Although the beginning of L’Enchantement displays a gripping, Ravelian diaphanousness, brilliance can also result from the contrast with dark timbres, a complementarity so striking in Le Réveil de la Nature. Similarly, the beginning of Écho de Narcisse, wherein the low timbres devour each other, reveals the luminous strength of black, this seeming paradox exalted so intensely in the paintings of Soulages.
Sometimes, it is true, the density of the polyphony revels in Brahmsian dark hues (especially in Les Couleurs de la parole), but it is most often lightened by the overlap of clearly differentiated timbres as in Le Voyage dans l’espace, to mention only one example. Air circulates between the parts, as already recommended by Bizet.
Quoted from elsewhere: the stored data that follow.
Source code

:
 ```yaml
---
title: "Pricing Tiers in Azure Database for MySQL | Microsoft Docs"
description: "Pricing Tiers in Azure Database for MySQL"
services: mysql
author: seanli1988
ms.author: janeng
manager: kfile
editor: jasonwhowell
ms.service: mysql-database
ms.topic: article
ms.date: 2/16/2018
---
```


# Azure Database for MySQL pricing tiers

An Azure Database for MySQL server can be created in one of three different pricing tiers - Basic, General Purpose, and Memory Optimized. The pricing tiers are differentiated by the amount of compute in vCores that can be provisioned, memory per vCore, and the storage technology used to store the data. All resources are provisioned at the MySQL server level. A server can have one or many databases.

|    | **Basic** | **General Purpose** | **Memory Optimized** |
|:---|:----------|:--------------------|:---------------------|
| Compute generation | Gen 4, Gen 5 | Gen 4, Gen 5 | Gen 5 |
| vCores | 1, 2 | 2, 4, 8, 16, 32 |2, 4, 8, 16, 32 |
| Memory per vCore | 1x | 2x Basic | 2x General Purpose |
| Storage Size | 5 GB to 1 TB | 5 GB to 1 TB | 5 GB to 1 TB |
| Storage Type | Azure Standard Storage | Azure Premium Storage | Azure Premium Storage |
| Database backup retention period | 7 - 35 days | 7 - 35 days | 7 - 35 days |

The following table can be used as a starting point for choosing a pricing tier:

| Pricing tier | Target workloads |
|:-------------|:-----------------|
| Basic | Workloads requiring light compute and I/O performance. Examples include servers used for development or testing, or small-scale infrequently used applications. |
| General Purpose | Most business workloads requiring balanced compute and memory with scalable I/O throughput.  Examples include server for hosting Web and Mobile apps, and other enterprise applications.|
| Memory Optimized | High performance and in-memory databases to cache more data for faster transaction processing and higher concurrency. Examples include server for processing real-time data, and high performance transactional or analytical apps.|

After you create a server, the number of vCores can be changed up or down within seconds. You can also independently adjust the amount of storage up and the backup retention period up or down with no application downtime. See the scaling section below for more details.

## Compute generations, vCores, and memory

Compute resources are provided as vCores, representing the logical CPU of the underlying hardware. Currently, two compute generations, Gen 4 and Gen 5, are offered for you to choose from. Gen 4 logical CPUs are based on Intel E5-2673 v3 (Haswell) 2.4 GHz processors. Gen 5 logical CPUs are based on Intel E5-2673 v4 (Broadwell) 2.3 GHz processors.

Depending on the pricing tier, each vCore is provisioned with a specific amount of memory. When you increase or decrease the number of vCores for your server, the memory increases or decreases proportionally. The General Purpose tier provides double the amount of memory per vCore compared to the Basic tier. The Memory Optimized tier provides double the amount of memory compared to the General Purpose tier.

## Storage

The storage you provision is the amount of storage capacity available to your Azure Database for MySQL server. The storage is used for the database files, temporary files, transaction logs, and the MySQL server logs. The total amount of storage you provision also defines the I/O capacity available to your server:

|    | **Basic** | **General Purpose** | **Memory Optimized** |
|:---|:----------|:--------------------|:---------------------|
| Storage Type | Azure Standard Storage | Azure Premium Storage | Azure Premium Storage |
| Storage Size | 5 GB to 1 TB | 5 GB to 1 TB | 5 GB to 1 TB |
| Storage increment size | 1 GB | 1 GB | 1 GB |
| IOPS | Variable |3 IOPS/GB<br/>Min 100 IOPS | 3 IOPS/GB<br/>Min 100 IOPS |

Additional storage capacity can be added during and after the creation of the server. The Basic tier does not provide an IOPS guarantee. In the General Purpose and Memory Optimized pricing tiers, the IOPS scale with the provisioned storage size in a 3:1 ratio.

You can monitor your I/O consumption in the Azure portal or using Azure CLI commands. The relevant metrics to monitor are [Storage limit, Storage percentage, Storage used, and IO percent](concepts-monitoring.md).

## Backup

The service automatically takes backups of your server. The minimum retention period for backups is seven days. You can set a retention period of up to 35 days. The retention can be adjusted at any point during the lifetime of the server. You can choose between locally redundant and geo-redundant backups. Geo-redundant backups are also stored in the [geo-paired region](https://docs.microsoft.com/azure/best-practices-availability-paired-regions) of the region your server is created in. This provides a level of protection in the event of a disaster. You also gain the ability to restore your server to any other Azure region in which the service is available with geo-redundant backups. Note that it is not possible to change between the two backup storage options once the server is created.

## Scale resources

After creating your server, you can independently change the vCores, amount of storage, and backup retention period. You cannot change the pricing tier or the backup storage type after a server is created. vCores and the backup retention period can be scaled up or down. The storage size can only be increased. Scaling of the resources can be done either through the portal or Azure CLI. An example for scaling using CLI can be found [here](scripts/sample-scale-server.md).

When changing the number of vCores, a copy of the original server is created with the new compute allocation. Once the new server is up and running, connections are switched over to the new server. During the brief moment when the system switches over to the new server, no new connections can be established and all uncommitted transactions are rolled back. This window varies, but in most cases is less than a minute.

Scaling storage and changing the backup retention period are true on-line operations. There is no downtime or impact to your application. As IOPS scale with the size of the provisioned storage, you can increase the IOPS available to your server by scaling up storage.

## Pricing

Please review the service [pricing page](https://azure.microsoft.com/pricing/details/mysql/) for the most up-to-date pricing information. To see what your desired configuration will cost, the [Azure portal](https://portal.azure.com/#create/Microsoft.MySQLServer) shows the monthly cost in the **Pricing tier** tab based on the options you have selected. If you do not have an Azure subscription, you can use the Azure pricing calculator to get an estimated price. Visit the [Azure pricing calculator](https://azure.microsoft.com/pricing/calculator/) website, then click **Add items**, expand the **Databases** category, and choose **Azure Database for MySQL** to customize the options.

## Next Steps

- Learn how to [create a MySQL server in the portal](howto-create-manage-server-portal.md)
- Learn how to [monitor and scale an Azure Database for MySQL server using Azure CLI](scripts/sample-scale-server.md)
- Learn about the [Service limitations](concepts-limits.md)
By another aspect, Denis Levaillant lies within a tradition going back to the writings of Rameau on the natural harmony stemming from the resonance of the sound body. Thus, La Lune solicits the right falseness of certain harmonic sounds of the natural horn; in Le Rêve d’une vie the glissandi of harmonic sounds in the strings challenge the notion of tempered accuracy. La Statue evokes certain realisations of the 'spectral' school (Grisey, Murail, Dufourt) with the gaze turned rather towards the harmonic aggregates of jazz.
What might have been mentioned first is the dramatic, almost cinematographic, quality of this music: a colourist, so that it might be better seen in imagination (La Prison or, at opposite extreme, the ineffable melody of the central movement of Écho de Narcisse), Levaillant pushes fantasising in sound as far as possible. Bracing and luxuriant, Le Cortège du Roi Bleu solicits complicity; Le Tourbillon du bal and La Fin du bal make the ear's eye travel. Richly inventive studio experience legitimates the dedication to Edgar Varèse ('for his symphonic utopia') of the spellbinding Drama Symphony, which, in multiplying the resources of the symphony orchestra, makes the connection between Pierre Schaeffer's Treatise on Musical Objects and Berlioz's Treatise on Modern Instrumentation and Orchestration.